Update on Paid Sick Leave Utilization

Paid Sick Leave (PSL) Established for IHSS Providers in 2018-19. PSL became available on July 1, 2018 for IHSS providers who worked a certain number of hours within a calendar year. In 2018-19, the maximum amount of PSL an IHSS provider could accrue was eight hours per year. This increased to 16 hours in 2020-21, 24 hours in 2022-23, and is set to increase to 40 hours on July 1, 2024.

Claimed PSL is below Accrued PSL, Meaning Potential Savings in 2023-24 and 2024-25. The budget includes around $70 million for PSL in 2023-24. The administration’s cost estimate assumes all providers who qualify for PSL will accrue and be paid for the maximum amount of PSL allowed. However, our preliminary assessment of the available data indicates that not all PSL hours that are accrued are claimed. This means there are potential savings in 2023-24. For 2024-25, the budget includes around $76.5 million for PSL. Similarly, if current utilization trends continue, there could be savings in 2024-25 as well. We will continue to work with the administration to better understand PSL utilization rates and their impacts on estimated expenditures, and will provide updates at May Revision if necessary.

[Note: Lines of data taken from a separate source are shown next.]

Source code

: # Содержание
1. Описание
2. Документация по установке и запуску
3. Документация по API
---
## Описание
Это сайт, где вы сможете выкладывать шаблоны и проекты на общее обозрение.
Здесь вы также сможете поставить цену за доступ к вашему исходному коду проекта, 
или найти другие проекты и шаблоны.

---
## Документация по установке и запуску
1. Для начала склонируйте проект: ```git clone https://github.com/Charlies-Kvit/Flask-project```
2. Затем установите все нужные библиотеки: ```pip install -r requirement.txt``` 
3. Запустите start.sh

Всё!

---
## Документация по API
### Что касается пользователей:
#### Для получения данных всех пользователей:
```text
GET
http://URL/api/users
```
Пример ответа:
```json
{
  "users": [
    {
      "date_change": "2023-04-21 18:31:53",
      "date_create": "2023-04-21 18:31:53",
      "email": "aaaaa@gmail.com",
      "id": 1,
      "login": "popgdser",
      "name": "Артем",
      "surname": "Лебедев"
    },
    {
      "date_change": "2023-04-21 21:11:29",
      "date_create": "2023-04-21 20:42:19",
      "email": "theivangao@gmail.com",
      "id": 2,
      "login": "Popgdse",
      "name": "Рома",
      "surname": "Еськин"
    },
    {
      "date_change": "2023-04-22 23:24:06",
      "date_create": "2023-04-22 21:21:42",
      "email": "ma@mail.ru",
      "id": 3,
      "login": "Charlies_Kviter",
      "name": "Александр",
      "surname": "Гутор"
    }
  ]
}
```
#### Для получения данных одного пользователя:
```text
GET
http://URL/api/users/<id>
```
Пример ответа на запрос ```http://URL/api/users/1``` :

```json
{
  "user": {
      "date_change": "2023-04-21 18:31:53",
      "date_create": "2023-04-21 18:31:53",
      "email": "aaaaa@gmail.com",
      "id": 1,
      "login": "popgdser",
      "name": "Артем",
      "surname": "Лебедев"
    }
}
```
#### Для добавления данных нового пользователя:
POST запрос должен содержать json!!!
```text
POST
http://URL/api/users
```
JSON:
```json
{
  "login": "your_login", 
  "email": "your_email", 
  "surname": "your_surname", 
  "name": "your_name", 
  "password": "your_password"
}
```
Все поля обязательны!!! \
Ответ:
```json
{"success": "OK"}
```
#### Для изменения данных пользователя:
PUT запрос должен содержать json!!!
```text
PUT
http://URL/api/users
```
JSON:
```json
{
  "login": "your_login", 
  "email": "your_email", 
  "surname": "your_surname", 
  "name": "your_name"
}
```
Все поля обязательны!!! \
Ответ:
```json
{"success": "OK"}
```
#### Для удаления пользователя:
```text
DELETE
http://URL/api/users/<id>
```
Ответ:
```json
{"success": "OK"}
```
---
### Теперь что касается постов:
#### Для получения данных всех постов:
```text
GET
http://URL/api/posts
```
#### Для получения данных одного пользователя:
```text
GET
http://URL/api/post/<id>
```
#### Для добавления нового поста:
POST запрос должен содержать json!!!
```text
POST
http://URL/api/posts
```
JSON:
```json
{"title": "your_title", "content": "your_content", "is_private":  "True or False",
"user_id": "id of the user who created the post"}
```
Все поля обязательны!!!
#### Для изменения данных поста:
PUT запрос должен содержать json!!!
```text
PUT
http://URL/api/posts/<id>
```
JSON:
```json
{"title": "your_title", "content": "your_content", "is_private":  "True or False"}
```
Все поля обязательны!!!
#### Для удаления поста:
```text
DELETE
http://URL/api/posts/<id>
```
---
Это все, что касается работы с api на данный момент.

Implementation of IHSS-Related Spending Plan Items Continues. The state’s HCBS spending plan includes two IHSS-related enhancements: (1) provide a one-time $500 payment to IHSS providers who worked at least two months between March 2020 and March 2021 and (2) create specialized training opportunities and fiscal bonuses for IHSS providers. We understand that the one-time $500 payments to IHSS providers were sent out to roughly 550,000 providers in the beginning of 2022. Additionally, the Department of Social Services began implementing the IHSS training opportunities initiative—known as IHSS Career Pathways—in October of 2022.

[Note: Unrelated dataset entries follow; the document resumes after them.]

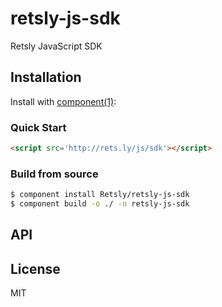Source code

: 
# retsly-js-sdk

  Retsly JavaScript SDK

## Installation

  Install with [component(1)](https://github.com/component/component):

### Quick Start

  ```html
<script src='http://rets.ly/js/sdk'></script>
  ```

### Build from source

  ```bash
  $ component install Retsly/retsly-js-sdk
  $ component build -o ./ -n retsly-js-sdk
  ```

## API



## License

  MIT

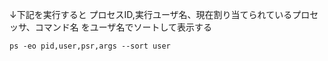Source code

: ↓下記を実行すると プロセスID,実行ユーザ名、現在割り当てられているプロセッサ、コマンド名 をユーザ名でソートして表示する
```
ps -eo pid,user,psr,args --sort user
```

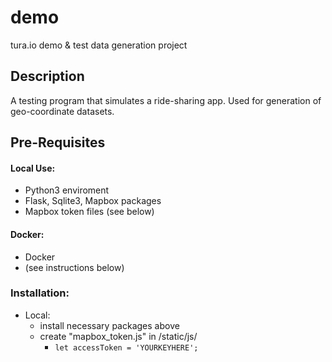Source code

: # demo
tura.io demo &amp; test data generation project

## Description
  A testing program that simulates a ride-sharing app. Used for generation of geo-coordinate datasets.

## Pre-Requisites

#### Local Use:
  * Python3 enviroment
  * Flask, Sqlite3, Mapbox packages
  * Mapbox token files (see below)

#### Docker:
  * Docker
  * (see instructions below)

### Installation:
  * Local:
    * install necessary packages above
    * create "mapbox_token.js" in /static/js/
      * ```let accessToken = 'YOURKEYHERE';```
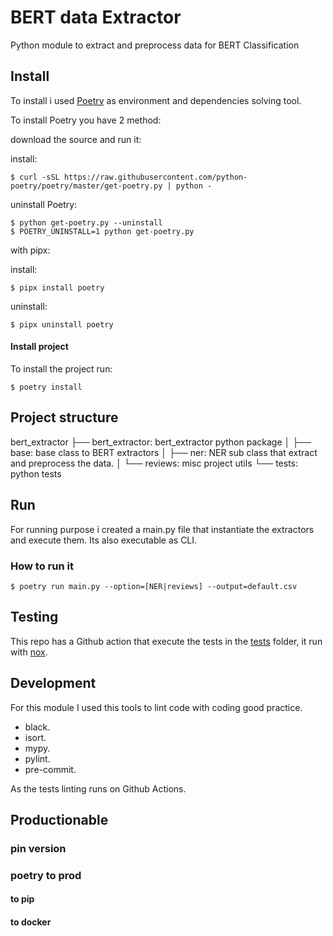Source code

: # BERT data Extractor
Python module to extract and preprocess data for BERT Classification

## Install
To install i used [Poetry](https://python-poetry.org/docs/) as environment and dependencies solving tool.

To install Poetry you have 2 method:

download the source and run it:

install:
```
$ curl -sSL https://raw.githubusercontent.com/python-poetry/poetry/master/get-poetry.py | python -
```

uninstall Poetry:
```
$ python get-poetry.py --uninstall
$ POETRY_UNINSTALL=1 python get-poetry.py
```

with pipx: 

install:
```
$ pipx install poetry
```

uninstall:
```
$ pipx uninstall poetry
```

#### Install project

To install the project run:
```
$ poetry install
```

## Project structure
bert_extractor
├── bert_extractor: bert_extractor python package
│   ├── base: base class to BERT extractors
│   ├── ner: NER sub class that extract and preprocess the data.
│   └── reviews: misc project utils
└── tests: python tests


## Run
For running purpose i created a main.py file that instantiate the extractors and execute them. Its also executable as CLI. 

### How to run it

```
$ poetry run main.py --option=[NER|reviews] --output=default.csv
```

## Testing
This repo has a Github action that execute the tests in the [tests](./tests) folder, it run with [nox](https://nox.thea.codes/en/stable/).

## Development
For this module I used this tools to lint code with coding good practice.
- black.
- isort.
- mypy.
- pylint.
- pre-commit.

As the tests linting runs on Github Actions.

## Productionable
### pin version
### poetry to prod
#### to pip
#### to docker
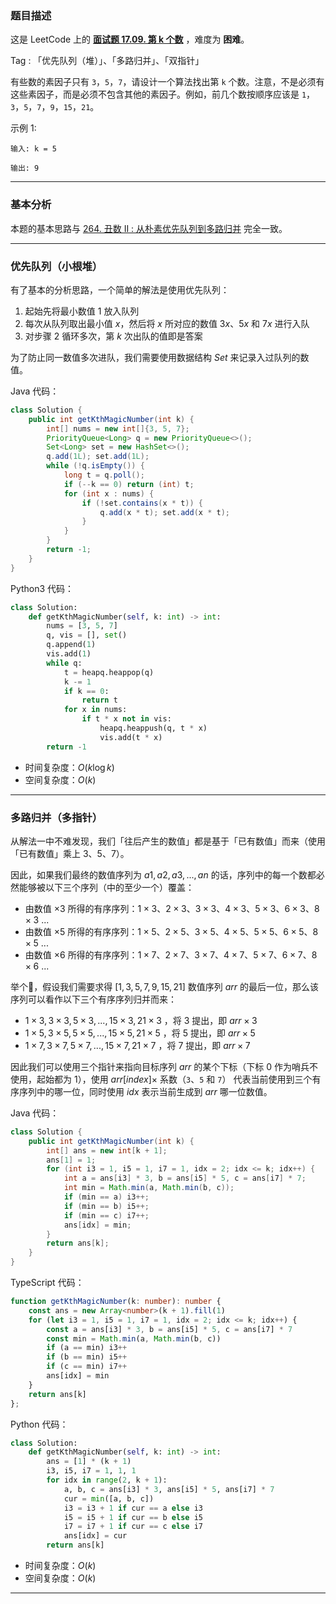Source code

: ### 题目描述

这是 LeetCode 上的 **[面试题 17.09. 第 k 个数](https://leetcode.cn/problems/get-kth-magic-number-lcci/solution/by-ac_oier-2czm/)** ，难度为 **困难**。

Tag : 「优先队列（堆）」、「多路归并」、「双指针」



有些数的素因子只有 `3`，`5`，`7`，请设计一个算法找出第 `k` 个数。注意，不是必须有这些素因子，而是必须不包含其他的素因子。例如，前几个数按顺序应该是 `1`，`3`，`5`，`7`，`9`，`15`，`21`。

示例 1:
```
输入: k = 5

输出: 9
```

---

### 基本分析

本题的基本思路与 [264. 丑数 II : 从朴素优先队列到多路归并](https://mp.weixin.qq.com/s?__biz=MzU4NDE3MTEyMA==&mid=2247490029&idx=1&sn=bba9ddff88d247db310406ee418d5a15) 完全一致。

---

### 优先队列（小根堆）

有了基本的分析思路，一个简单的解法是使用优先队列：

1. 起始先将最小数值 $1$ 放入队列
2. 每次从队列取出最小值 $x$，然后将 $x$ 所对应的数值 $3x$、$5x$ 和 $7x$ 进行入队
3. 对步骤 2 循环多次，第 $k$ 次出队的值即是答案

为了防止同一数值多次进队，我们需要使用数据结构 $Set$ 来记录入过队列的数值。

Java 代码：
```Java
class Solution {
    public int getKthMagicNumber(int k) {
        int[] nums = new int[]{3, 5, 7};
        PriorityQueue<Long> q = new PriorityQueue<>();
        Set<Long> set = new HashSet<>();
        q.add(1L); set.add(1L);
        while (!q.isEmpty()) {
            long t = q.poll();
            if (--k == 0) return (int) t;
            for (int x : nums) {
                if (!set.contains(x * t)) {
                    q.add(x * t); set.add(x * t);
                }
            }
        }
        return -1;
    }
}
```
Python3 代码：
```python
class Solution:
    def getKthMagicNumber(self, k: int) -> int:
        nums = [3, 5, 7]
        q, vis = [], set()
        q.append(1)
        vis.add(1)
        while q:
            t = heapq.heappop(q)
            k -= 1
            if k == 0:
                return t
            for x in nums:
                if t * x not in vis:
                    heapq.heappush(q, t * x)
                    vis.add(t * x)
        return -1
```
* 时间复杂度：$O(k\log{k})$
* 空间复杂度：$O(k)$

---

### 多路归并（多指针）

从解法一中不难发现，我们「往后产生的数值」都是基于「已有数值」而来（使用「已有数值」乘上 $3$、$5$、$7$）。

因此，如果我们最终的数值序列为 $a1,a2,a3,...,an$ 的话，序列中的每一个数都必然能够被以下三个序列（中的至少一个）覆盖：

* 由数值 $\times 3$ 所得的有序序列：$1 \times 3$、$2 \times 3$、$3 \times 3$、$4 \times 3$、$5 \times 3$、$6 \times 3$、$8 \times 3$ ...
* 由数值 $\times 5$ 所得的有序序列：$1 \times 5$、$2 \times 5$、$3 \times 5$、$4 \times 5$、$5 \times 5$、$6 \times 5$、$8 \times 5$ ...
* 由数值 $\times 6$ 所得的有序序列：$1 \times 7$、$2 \times 7$、$3 \times 7$、$4 \times 7$、$5 \times 7$、$6 \times 7$、$8 \times 6$ ...

举个🌰，假设我们需要求得 $[1, 3, 5, 7, 9, 15, 21]$ 数值序列 $arr$ 的最后一位，那么该序列可以看作以下三个有序序列归并而来：

* $1 \times 3, 3 \times 3, 5 \times 3, ... , 15 \times 3, 21 \times 3$ ，将 $3$ 提出，即 $arr \times 3$
* $1 \times 5, 3 \times 5, 5 \times 5, ... , 15 \times 5, 21 \times 5$ ，将 $5$ 提出，即 $arr \times 5$
* $1 \times 7, 3 \times 7, 5 \times 7, ... , 15 \times 7, 21 \times 7$ ，将 $7$ 提出，即 $arr \times 7$

因此我们可以使用三个指针来指向目标序列 $arr$ 的某个下标（下标 $0$ 作为哨兵不使用，起始都为 $1$），使用 $arr[index] \times$ 系数（`3`、`5` 和 `7`） 代表当前使用到三个有序序列中的哪一位，同时使用 $idx$ 表示当前生成到 $arr$ 哪一位数值。

Java 代码：
```Java
class Solution {
    public int getKthMagicNumber(int k) {
        int[] ans = new int[k + 1];
        ans[1] = 1;
        for (int i3 = 1, i5 = 1, i7 = 1, idx = 2; idx <= k; idx++) {
            int a = ans[i3] * 3, b = ans[i5] * 5, c = ans[i7] * 7;
            int min = Math.min(a, Math.min(b, c));
            if (min == a) i3++;
            if (min == b) i5++;
            if (min == c) i7++;
            ans[idx] = min;
        }
        return ans[k];
    }
}
```
TypeScript 代码：
```TypeScript
function getKthMagicNumber(k: number): number {
    const ans = new Array<number>(k + 1).fill(1)
    for (let i3 = 1, i5 = 1, i7 = 1, idx = 2; idx <= k; idx++) {
        const a = ans[i3] * 3, b = ans[i5] * 5, c = ans[i7] * 7
        const min = Math.min(a, Math.min(b, c))
        if (a == min) i3++
        if (b == min) i5++
        if (c == min) i7++
        ans[idx] = min
    }
    return ans[k]
};
```
Python 代码：
```Python
class Solution:
    def getKthMagicNumber(self, k: int) -> int:
        ans = [1] * (k + 1)
        i3, i5, i7 = 1, 1, 1
        for idx in range(2, k + 1):
            a, b, c = ans[i3] * 3, ans[i5] * 5, ans[i7] * 7
            cur = min([a, b, c])
            i3 = i3 + 1 if cur == a else i3
            i5 = i5 + 1 if cur == b else i5
            i7 = i7 + 1 if cur == c else i7
            ans[idx] = cur
        return ans[k]
```
* 时间复杂度：$O(k)$
* 空间复杂度：$O(k)$

---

Providers participating in the IHSS Career Pathways program are paid for the time that they participate in the trainings and are eligible for incentive payments if certain trainings are completed. We note that, in order to be eligible for certain incentive payments, IHSS providers must continue to work for IHSS recipients for a certain amount of time after the completion of the training. To be eligible to receive the largest incentive payment (a one-time payment of $2,000), a provider must continue to work for a particular recipient for a minimum of 40 hours a week for six months after completing the training. Although the trainings have been slow to ramp up, the administration indicates that as of December 2023:

  • 11,827 providers have participated in the program.

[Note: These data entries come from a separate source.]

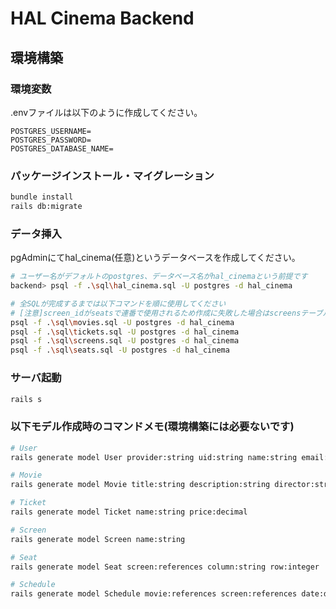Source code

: # HAL Cinema Backend

## 環境構築

### 環境変数
.envファイルは以下のように作成してください。
```
POSTGRES_USERNAME=
POSTGRES_PASSWORD=
POSTGRES_DATABASE_NAME=
```

### パッケージインストール・マイグレーション
```bash
bundle install
rails db:migrate
```

### データ挿入
pgAdminにてhal_cinema(任意)というデータベースを作成してください。

```bash
# ユーザー名がデフォルトのpostgres、データベース名がhal_cinemaという前提です
backend> psql -f .\sql\hal_cinema.sql -U postgres -d hal_cinema

# 全SQLが完成するまでは以下コマンドを順に使用してください
# [注意]screen_idがseatsで連番で使用されるため作成に失敗した場合はscreensテーブルを削除して再作成してコマンドを使用してください
psql -f .\sql\movies.sql -U postgres -d hal_cinema
psql -f .\sql\tickets.sql -U postgres -d hal_cinema
psql -f .\sql\screens.sql -U postgres -d hal_cinema
psql -f .\sql\seats.sql -U postgres -d hal_cinema
```

### サーバ起動
```bash
rails s
```

### 以下モデル作成時のコマンドメモ(環境構築には必要ないです)
```bash
# User
rails generate model User provider:string uid:string name:string email:string

# Movie
rails generate model Movie title:string description:string director:string actors:string duration:integer thumbnail:string

# Ticket
rails generate model Ticket name:string price:decimal

# Screen
rails generate model Screen name:string

# Seat
rails generate model Seat screen:references column:string row:integer

# Schedule
rails generate model Schedule movie:references screen:references date:datetime
```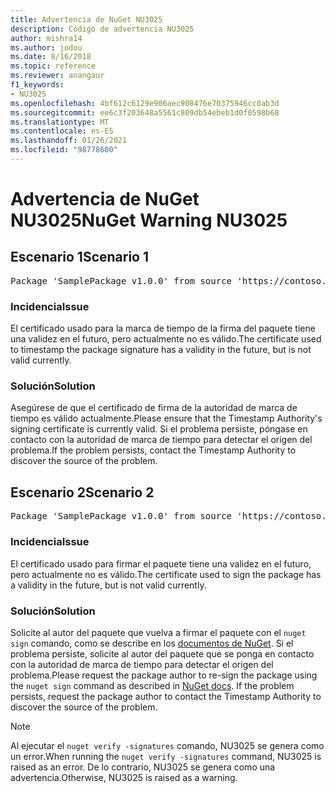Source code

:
 ```yaml
---
title: Advertencia de NuGet NU3025
description: Código de advertencia NU3025
author: mishra14
ms.author: jodou
ms.date: 8/16/2018
ms.topic: reference
ms.reviewer: anangaur
f1_keywords:
- NU3025
ms.openlocfilehash: 4bf612c6129e906aec908476e70375946cc0ab3d
ms.sourcegitcommit: ee6c3f203648a5561c809db54ebeb1d0f0598b68
ms.translationtype: MT
ms.contentlocale: es-ES
ms.lasthandoff: 01/26/2021
ms.locfileid: "98778600"
---
```

# <a name="nuget-warning-nu3025"></a><span data-ttu-id="06d4a-103">Advertencia de NuGet NU3025</span><span class="sxs-lookup"><span data-stu-id="06d4a-103">NuGet Warning NU3025</span></span>

## <a name="scenario-1"></a><span data-ttu-id="06d4a-104">Escenario 1</span><span class="sxs-lookup"><span data-stu-id="06d4a-104">Scenario 1</span></span>

<pre>Package 'SamplePackage v1.0.0' from source 'https://contoso.com/index.json': The timestamp signing certificate is not yet valid.</pre>

### <a name="issue"></a><span data-ttu-id="06d4a-105">Incidencia</span><span class="sxs-lookup"><span data-stu-id="06d4a-105">Issue</span></span>

<span data-ttu-id="06d4a-106">El certificado usado para la marca de tiempo de la firma del paquete tiene una validez en el futuro, pero actualmente no es válido.</span><span class="sxs-lookup"><span data-stu-id="06d4a-106">The certificate used to timestamp the package signature has a validity in the future, but is not valid currently.</span></span>


### <a name="solution"></a><span data-ttu-id="06d4a-107">Solución</span><span class="sxs-lookup"><span data-stu-id="06d4a-107">Solution</span></span>

<span data-ttu-id="06d4a-108">Asegúrese de que el certificado de firma de la autoridad de marca de tiempo es válido actualmente.</span><span class="sxs-lookup"><span data-stu-id="06d4a-108">Please ensure that the Timestamp Authority's signing certificate is currently valid.</span></span> <span data-ttu-id="06d4a-109">Si el problema persiste, póngase en contacto con la autoridad de marca de tiempo para detectar el origen del problema.</span><span class="sxs-lookup"><span data-stu-id="06d4a-109">If the problem persists, contact the Timestamp Authority to discover the source of the problem.</span></span>



## <a name="scenario-2"></a><span data-ttu-id="06d4a-110">Escenario 2</span><span class="sxs-lookup"><span data-stu-id="06d4a-110">Scenario 2</span></span>

<pre>Package 'SamplePackage v1.0.0' from source 'https://contoso.com/index.json': The primary signature's timestamp signing certificate is not yet valid.</pre>

### <a name="issue"></a><span data-ttu-id="06d4a-111">Incidencia</span><span class="sxs-lookup"><span data-stu-id="06d4a-111">Issue</span></span>

<span data-ttu-id="06d4a-112">El certificado usado para firmar el paquete tiene una validez en el futuro, pero actualmente no es válido.</span><span class="sxs-lookup"><span data-stu-id="06d4a-112">The certificate used to sign the package has a validity in the future, but is not valid currently.</span></span>


### <a name="solution"></a><span data-ttu-id="06d4a-113">Solución</span><span class="sxs-lookup"><span data-stu-id="06d4a-113">Solution</span></span>

<span data-ttu-id="06d4a-114">Solicite al autor del paquete que vuelva a firmar el paquete con el `nuget sign` comando, como se describe en los [documentos de NuGet](../../create-packages/sign-a-package.md). Si el problema persiste, solicite al autor del paquete que se ponga en contacto con la autoridad de marca de tiempo para detectar el origen del problema.</span><span class="sxs-lookup"><span data-stu-id="06d4a-114">Please request the package author to re-sign the package using the `nuget sign` command as described in [NuGet docs](../../create-packages/sign-a-package.md). If the problem persists, request the package author to contact the Timestamp Authority to discover the source of the problem.</span></span>


> [!Note]
> <span data-ttu-id="06d4a-115">Al ejecutar el `nuget verify -signatures` comando, NU3025 se genera como un error.</span><span class="sxs-lookup"><span data-stu-id="06d4a-115">When running the `nuget verify -signatures` command, NU3025 is raised as an error.</span></span> <span data-ttu-id="06d4a-116">De lo contrario, NU3025 se genera como una advertencia.</span><span class="sxs-lookup"><span data-stu-id="06d4a-116">Otherwise, NU3025 is raised as a warning.</span></span>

  • Over 1 million training hours have been approved, with over $22.5 million paid to providers for time spent training.

  • Over 13,500 provider incentive claims have been approved, with $7 million in incentives paid to providers.

    Despite the ramp-up in spending, roughly $227 million remains of the roughly $286 million that needs to be spent by December 31, 2024 (allowing for the timely close-out of all activities before the federally required March 31, 2025 deadline).

Key Issues for Legislative Consideration. We understand that the administration is currently in the process of introducing more training opportunities and expects all funds from the HCBS spending plan for the IHSS Career Pathways program (roughly $227 million remaining as of December 2023) to be expended by a December 2024 deadline. As such, we are working with the administration to better understand (1) the assumptions they are making to project that all funds will be spent by the December 2024 deadline, (2) how many providers they expect to go through the trainings and receive the incentives in order to expend all of the funds by December 2024, (3) how the administration will wind down the program in a way that ensures providers are aware of the deadlines they must meet in order to be eligible for the various training incentive payments, and (4) how the administration proposes to move forward should it be deemed unlikely for all the remaining IHSS Career Pathways Funds to be expended by the December 2024 deadline.